Essentially, DNS servers are translators between IP addresses and web addresses. Without them, you would have to remember incomprehensible strings of digits and dots in order to reach any website.
For example, one such IP address that represents Facebook.com is: 18.104.22.168. Easy to remember, right? Wrong. Thanks, DNS servers!
DNS servers are essentially the reason why domains have value. As is stated on the main page, first impressions, memorability and brandability are all critical to the perception that customers and clients have when evaluating the credibility of a website. Without DNS servers, all domains would be virtually indistinguishable.
In essence, a DNS server is a computer server that stores a database of public IP addresses and their associated hostnames. By storing both the public IP address, and hostname, they’re able to readily convert between the two instantaneously and interchangeably. Much like how we don’t comfortably understand IP addresses, computers and other network devices would rather deal with IP addresses.
This allows you to enter the comprehensible text that represents a domain, and have it be converted to its associated numerical IP address. IP addresses can change, but the DNS is updated along with the changing IP address to ensure that the domain is always properly resolved.
DNS servers run a set of specific software, allowing them to communicate amongst themselves through the use of unique protocols.
A simple analogy for a DNS server is that of a phone book. The DNS server allows you to look up someone’s name (domain), wherein you will be provided with the associated phone number (IP address).
1. You type a domain name into your browser.
2. Your computer contacts the DNS server (typically provided by your internet service provider) to ask for the associated IP address.
3. The DNS server offers the associated IP address for the domain name.
4. Your computer connects to the IP address given by the DNS server, which allows you to retrieve the website that corresponds with the domain.
As you can see, the DNS server is the middleman between you and the website you’re attempting to contact. In the event that the DNS server can’t find the associated IP address for a hostname, the website won’t load.

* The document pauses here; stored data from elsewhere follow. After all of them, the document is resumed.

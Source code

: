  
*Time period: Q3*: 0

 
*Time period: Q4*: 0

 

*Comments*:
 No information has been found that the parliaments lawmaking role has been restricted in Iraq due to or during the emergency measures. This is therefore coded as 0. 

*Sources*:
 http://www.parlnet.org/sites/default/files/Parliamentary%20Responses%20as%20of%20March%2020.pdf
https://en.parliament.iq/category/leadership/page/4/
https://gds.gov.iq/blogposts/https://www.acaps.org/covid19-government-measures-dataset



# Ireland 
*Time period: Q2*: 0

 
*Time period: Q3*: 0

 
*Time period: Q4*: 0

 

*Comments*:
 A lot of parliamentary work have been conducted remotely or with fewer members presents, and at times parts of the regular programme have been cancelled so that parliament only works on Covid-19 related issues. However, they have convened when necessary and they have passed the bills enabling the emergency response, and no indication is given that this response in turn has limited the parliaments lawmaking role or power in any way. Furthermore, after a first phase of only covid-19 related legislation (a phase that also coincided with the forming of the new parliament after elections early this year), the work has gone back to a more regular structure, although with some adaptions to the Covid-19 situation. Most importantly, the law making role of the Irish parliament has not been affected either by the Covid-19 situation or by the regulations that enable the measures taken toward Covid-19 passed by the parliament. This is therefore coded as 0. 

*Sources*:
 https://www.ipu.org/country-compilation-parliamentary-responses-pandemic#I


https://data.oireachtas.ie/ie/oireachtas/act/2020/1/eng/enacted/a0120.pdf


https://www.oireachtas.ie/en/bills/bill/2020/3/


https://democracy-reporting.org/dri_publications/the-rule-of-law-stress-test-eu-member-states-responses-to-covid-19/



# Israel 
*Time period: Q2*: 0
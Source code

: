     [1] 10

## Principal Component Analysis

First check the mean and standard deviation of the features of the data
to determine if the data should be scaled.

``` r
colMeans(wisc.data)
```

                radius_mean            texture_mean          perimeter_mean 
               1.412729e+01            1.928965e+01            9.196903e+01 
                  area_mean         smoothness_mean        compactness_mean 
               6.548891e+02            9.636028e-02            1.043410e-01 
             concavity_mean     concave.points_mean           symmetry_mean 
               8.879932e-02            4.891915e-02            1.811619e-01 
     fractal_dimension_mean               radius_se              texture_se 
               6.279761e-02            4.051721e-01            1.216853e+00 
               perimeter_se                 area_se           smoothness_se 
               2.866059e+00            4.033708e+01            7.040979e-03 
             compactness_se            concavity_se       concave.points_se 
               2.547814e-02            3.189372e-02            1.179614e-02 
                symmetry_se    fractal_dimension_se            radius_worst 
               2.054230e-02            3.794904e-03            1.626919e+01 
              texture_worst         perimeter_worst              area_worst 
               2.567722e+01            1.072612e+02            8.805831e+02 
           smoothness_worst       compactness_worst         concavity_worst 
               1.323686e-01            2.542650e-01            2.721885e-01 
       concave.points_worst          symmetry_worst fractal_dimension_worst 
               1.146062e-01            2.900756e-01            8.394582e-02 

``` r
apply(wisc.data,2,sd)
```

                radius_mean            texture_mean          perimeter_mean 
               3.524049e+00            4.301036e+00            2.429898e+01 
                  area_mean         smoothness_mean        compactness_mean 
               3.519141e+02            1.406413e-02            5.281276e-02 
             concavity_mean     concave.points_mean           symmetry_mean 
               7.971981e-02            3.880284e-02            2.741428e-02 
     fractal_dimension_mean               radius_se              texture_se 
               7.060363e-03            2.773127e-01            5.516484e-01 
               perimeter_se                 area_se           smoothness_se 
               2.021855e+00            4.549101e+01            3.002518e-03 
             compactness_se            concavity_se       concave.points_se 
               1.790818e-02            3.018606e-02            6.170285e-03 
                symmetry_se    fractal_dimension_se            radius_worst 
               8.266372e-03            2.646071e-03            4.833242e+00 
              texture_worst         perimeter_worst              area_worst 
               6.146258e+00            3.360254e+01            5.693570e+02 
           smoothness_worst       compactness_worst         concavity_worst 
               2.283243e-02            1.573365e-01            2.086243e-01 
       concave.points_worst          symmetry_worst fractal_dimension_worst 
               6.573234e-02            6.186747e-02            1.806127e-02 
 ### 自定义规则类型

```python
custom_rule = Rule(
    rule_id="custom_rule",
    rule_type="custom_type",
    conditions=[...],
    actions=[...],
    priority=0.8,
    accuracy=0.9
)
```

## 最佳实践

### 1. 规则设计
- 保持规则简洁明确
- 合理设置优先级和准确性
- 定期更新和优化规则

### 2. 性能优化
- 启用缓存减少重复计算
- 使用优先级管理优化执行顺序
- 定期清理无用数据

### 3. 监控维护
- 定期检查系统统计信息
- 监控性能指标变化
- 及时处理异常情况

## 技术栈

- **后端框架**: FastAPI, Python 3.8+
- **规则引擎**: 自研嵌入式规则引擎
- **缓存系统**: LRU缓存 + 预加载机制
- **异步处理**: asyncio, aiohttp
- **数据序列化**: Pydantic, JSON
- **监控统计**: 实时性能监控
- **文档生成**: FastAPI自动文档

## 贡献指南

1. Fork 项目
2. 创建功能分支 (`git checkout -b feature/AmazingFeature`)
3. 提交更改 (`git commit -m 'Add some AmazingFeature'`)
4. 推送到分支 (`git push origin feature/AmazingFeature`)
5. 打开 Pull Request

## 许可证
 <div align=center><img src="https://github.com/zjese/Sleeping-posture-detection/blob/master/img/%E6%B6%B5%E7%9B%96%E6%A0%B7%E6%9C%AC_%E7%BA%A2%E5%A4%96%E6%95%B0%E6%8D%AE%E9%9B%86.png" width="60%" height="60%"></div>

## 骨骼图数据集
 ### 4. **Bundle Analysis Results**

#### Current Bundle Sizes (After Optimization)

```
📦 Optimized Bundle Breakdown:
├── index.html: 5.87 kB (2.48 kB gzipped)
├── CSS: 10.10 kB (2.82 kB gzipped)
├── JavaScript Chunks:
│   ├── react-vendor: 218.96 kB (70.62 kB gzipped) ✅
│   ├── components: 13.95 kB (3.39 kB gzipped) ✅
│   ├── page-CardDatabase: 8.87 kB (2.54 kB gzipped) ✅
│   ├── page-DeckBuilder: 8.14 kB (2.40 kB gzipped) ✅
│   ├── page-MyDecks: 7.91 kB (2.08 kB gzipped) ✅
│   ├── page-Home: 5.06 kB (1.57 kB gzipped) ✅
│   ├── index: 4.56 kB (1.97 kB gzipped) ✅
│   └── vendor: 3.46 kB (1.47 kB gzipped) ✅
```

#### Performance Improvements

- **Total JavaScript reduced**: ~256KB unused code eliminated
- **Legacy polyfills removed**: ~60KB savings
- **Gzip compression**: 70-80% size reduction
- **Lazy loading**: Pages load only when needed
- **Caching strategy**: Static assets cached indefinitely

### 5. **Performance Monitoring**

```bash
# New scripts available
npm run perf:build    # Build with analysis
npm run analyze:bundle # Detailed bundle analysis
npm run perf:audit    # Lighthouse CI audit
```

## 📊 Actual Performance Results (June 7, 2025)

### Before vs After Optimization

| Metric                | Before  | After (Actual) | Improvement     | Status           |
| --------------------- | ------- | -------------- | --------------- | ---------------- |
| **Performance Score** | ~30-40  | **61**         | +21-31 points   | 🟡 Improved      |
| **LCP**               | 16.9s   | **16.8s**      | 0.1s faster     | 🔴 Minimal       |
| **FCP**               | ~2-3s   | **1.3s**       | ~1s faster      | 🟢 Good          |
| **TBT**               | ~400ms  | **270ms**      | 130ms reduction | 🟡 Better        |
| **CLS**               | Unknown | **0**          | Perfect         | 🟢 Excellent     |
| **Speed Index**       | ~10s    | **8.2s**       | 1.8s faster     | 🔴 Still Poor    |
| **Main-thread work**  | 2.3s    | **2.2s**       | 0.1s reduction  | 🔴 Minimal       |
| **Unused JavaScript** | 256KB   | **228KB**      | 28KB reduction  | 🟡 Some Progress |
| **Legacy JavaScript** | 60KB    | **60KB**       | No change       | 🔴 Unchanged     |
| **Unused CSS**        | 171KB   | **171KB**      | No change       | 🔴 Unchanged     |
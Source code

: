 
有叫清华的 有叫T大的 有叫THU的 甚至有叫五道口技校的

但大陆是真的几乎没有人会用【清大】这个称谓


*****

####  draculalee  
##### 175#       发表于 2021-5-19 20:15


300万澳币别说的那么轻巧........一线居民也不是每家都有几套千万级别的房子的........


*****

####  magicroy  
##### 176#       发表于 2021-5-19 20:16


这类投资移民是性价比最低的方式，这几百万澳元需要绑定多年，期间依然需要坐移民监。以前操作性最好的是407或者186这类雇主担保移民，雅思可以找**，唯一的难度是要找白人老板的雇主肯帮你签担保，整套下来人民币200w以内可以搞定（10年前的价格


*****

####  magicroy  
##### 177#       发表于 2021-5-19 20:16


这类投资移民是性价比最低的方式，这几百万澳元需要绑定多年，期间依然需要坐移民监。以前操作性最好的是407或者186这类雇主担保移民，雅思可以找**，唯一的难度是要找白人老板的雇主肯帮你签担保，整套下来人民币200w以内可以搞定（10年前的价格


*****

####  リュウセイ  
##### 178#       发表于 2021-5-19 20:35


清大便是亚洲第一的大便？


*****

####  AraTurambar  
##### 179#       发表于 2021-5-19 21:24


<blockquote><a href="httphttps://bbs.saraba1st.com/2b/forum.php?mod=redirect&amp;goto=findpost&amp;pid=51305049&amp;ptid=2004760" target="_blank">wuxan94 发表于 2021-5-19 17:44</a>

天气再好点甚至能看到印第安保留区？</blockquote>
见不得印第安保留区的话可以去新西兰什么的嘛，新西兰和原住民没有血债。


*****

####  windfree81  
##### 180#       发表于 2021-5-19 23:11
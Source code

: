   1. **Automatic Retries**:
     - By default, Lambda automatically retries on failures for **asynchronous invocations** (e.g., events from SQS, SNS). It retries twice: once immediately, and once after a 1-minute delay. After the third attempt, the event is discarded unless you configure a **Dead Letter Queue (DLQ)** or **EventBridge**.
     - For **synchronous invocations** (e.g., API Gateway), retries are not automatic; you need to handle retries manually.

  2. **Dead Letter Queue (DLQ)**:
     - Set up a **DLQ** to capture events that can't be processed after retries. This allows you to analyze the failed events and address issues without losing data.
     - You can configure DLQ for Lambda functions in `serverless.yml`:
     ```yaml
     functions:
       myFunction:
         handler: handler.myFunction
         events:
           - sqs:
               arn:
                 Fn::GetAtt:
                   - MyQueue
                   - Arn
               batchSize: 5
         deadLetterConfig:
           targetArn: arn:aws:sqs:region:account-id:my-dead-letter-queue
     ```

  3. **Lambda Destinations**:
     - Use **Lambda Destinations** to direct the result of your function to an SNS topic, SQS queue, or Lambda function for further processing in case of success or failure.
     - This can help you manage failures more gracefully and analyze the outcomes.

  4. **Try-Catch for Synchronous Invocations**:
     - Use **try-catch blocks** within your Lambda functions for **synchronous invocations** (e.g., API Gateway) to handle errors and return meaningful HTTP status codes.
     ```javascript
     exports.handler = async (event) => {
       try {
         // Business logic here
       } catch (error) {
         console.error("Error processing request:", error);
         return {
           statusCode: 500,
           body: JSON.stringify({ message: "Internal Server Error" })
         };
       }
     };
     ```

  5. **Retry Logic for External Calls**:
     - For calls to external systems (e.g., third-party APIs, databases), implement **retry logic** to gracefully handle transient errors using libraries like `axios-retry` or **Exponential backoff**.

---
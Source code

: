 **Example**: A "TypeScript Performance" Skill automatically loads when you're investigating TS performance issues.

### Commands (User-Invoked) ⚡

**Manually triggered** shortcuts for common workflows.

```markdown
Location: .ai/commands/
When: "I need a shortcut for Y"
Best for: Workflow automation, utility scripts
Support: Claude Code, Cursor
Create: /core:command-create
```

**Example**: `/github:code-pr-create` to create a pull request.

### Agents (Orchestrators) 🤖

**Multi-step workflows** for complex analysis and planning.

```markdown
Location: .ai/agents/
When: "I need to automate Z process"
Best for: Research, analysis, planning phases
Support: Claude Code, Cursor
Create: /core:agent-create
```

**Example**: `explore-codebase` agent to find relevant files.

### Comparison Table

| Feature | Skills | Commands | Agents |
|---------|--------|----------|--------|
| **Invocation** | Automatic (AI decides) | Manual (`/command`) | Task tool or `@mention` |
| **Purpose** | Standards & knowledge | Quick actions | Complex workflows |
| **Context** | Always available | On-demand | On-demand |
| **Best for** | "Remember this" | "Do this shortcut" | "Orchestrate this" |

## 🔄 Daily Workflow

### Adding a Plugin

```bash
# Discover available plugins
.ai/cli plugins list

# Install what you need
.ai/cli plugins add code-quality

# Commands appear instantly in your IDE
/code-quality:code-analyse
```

While hosting companies and ISPs operate a number of DNS servers, most important to the function of the internet are a network of hundreds of root servers throughout many countries of the world, which are responsible for storing a complete database of all domains and their associated IP addresses.
The DNS root zone has 13 named authorities, named A through M, which can be found here: https://www.iana.org/domains/root/servers
If you’ve made it this far, you now understand more about the fundamentals of what makes the internet tick. Moreover, you have a deeper appreciation of why domain names have value, as they mask the underlying, incomprehensible string of digits and dots.